ACTION ITEM> In the material below, identify each line bearing the word "containing". Reproduce those lines.

ENTRIES SUPPLIED>
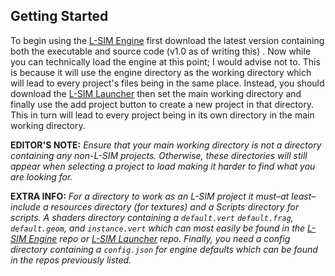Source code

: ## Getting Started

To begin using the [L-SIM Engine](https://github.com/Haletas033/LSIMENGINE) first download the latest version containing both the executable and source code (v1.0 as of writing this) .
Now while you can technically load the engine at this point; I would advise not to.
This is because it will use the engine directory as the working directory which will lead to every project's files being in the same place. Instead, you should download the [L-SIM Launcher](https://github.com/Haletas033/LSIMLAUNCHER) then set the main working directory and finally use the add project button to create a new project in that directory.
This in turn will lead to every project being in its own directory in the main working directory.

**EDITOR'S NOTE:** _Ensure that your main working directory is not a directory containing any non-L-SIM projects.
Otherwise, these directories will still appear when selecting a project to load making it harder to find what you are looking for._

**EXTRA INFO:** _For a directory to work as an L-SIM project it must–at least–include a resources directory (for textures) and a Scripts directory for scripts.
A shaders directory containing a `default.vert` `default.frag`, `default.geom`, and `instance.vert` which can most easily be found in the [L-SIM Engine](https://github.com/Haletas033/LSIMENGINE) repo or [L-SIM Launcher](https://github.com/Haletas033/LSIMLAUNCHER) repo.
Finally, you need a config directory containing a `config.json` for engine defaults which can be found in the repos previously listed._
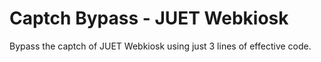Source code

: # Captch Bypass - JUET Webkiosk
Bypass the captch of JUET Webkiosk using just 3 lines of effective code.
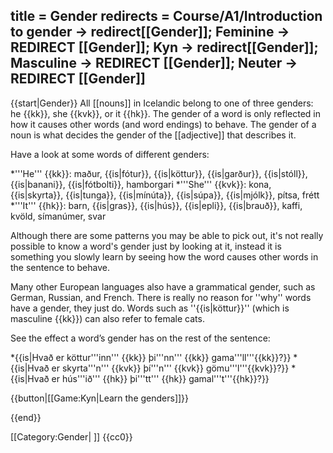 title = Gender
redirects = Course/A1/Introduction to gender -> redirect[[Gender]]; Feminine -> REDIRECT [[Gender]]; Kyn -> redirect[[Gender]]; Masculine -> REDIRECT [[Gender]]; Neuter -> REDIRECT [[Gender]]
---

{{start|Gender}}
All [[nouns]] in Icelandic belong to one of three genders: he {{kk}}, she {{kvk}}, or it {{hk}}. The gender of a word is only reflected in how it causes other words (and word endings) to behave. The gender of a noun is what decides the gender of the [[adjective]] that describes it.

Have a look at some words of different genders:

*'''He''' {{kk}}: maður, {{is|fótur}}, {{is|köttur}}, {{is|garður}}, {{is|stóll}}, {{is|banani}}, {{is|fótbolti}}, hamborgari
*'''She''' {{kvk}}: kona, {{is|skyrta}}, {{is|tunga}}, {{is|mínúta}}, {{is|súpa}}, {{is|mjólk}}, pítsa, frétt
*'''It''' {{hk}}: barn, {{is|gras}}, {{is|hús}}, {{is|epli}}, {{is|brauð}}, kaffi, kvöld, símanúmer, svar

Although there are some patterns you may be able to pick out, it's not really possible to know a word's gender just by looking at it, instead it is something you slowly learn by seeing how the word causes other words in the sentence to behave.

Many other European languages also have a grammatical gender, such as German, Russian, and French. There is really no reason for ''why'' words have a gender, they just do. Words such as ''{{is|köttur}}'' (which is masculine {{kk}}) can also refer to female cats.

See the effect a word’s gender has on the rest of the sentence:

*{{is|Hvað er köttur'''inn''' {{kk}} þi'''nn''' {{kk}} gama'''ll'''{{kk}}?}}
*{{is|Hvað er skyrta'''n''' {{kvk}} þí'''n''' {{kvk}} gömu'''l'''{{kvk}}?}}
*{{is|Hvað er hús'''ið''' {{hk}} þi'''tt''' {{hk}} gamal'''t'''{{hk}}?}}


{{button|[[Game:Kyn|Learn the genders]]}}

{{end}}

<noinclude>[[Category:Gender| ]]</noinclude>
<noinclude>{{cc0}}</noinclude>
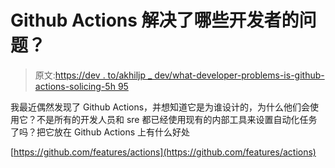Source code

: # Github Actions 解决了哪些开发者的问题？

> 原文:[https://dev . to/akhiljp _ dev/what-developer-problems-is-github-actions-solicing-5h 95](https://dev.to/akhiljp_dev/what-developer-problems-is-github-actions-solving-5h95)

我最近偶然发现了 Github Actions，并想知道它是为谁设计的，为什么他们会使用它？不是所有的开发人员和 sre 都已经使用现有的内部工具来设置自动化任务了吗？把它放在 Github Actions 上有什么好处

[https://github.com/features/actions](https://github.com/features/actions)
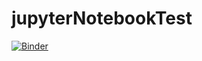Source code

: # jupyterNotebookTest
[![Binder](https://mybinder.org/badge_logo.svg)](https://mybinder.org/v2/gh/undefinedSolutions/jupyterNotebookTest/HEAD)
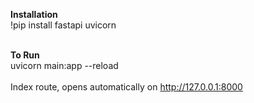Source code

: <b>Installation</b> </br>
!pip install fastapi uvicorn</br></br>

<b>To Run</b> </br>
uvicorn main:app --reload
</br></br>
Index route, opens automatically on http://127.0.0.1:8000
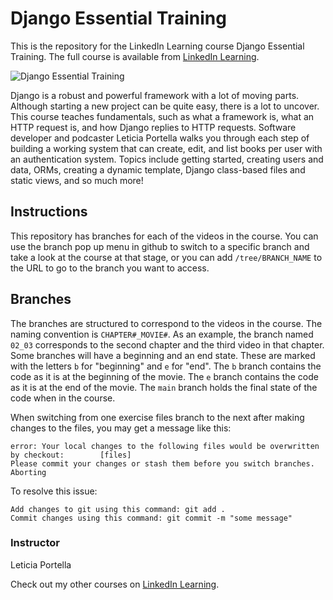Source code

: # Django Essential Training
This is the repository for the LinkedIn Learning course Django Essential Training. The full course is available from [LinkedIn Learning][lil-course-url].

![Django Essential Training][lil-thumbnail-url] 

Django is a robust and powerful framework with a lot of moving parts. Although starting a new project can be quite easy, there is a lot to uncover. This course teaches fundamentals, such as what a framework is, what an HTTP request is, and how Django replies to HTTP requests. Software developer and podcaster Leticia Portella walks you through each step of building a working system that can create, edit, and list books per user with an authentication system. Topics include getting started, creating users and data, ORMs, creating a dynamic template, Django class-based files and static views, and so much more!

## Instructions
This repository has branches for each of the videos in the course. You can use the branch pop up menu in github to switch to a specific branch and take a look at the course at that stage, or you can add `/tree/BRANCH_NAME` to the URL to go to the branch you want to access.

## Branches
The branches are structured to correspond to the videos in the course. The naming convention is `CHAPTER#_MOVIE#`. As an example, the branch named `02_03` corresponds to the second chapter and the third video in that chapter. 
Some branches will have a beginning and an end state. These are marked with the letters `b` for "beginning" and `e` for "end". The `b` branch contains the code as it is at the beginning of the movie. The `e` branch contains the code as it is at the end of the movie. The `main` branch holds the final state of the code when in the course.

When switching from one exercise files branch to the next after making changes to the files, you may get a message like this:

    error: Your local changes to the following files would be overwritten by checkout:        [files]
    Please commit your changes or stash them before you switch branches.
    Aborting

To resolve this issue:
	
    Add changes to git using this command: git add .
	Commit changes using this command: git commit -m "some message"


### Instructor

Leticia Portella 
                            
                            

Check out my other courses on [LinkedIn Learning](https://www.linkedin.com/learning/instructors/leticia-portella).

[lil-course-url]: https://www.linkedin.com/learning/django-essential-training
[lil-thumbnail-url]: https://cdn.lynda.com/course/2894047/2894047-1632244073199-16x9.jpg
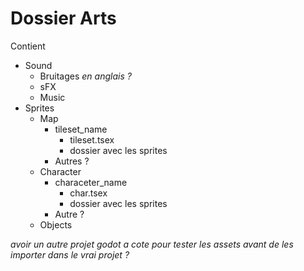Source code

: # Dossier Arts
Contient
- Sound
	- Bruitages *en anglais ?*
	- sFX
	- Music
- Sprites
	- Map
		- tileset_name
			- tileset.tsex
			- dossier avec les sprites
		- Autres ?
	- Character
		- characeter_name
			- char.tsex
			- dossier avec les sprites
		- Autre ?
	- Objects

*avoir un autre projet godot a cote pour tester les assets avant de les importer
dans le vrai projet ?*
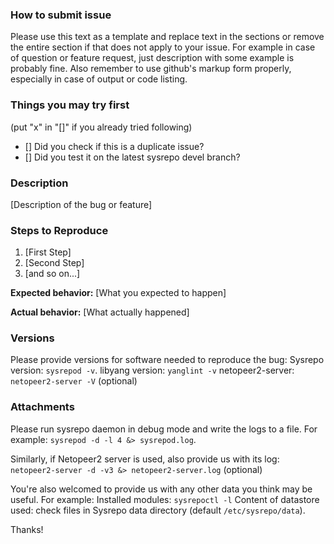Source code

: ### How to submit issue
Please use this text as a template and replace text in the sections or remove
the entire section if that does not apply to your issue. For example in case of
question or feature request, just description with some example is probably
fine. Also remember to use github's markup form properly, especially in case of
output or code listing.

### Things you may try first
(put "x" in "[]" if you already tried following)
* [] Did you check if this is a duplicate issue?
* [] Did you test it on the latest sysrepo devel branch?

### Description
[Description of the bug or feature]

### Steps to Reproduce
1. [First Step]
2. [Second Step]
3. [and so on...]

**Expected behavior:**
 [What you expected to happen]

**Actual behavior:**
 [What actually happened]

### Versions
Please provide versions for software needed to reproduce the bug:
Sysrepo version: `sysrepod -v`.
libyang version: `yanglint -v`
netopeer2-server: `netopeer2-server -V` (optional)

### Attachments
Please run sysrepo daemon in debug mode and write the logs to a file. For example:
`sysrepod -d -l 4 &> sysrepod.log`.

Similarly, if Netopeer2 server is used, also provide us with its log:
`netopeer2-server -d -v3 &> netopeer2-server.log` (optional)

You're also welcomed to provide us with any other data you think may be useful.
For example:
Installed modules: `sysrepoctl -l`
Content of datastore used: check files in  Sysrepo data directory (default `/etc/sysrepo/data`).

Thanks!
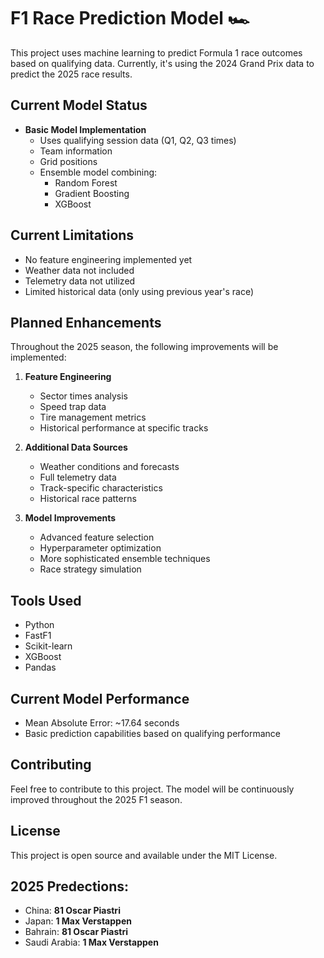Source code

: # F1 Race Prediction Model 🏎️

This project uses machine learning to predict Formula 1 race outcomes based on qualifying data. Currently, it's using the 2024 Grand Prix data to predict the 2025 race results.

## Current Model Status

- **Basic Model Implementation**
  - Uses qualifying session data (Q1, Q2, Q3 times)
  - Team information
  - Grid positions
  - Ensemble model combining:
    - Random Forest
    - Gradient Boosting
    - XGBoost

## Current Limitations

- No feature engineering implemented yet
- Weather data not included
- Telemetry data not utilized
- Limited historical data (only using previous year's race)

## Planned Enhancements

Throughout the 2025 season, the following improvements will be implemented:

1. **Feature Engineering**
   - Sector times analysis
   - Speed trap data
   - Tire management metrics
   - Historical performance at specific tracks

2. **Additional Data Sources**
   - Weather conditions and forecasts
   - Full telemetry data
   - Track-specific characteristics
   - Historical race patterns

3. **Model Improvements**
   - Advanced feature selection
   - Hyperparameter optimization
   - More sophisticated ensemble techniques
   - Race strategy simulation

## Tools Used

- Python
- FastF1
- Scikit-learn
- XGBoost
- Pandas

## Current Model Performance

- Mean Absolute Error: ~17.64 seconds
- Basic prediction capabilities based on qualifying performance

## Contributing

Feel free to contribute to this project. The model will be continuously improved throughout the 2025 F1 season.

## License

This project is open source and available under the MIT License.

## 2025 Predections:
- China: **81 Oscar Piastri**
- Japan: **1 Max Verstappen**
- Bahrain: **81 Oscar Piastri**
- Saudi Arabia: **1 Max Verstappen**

RESULT>
To begin using the [L-SIM Engine](https://github.com/Haletas033/LSIMENGINE) first download the latest version containing both the executable and source code (v1.0 as of writing this) .
**EDITOR'S NOTE:** _Ensure that your main working directory is not a directory containing any non-L-SIM projects.
A shaders directory containing a `default.vert` `default.frag`, `default.geom`, and `instance.vert` which can most easily be found in the [L-SIM Engine](https://github.com/Haletas033/LSIMENGINE) repo or [L-SIM Launcher](https://github.com/Haletas033/LSIMLAUNCHER) repo.
Finally, you need a config directory containing a `config.json` for engine defaults which can be found in the repos previously listed._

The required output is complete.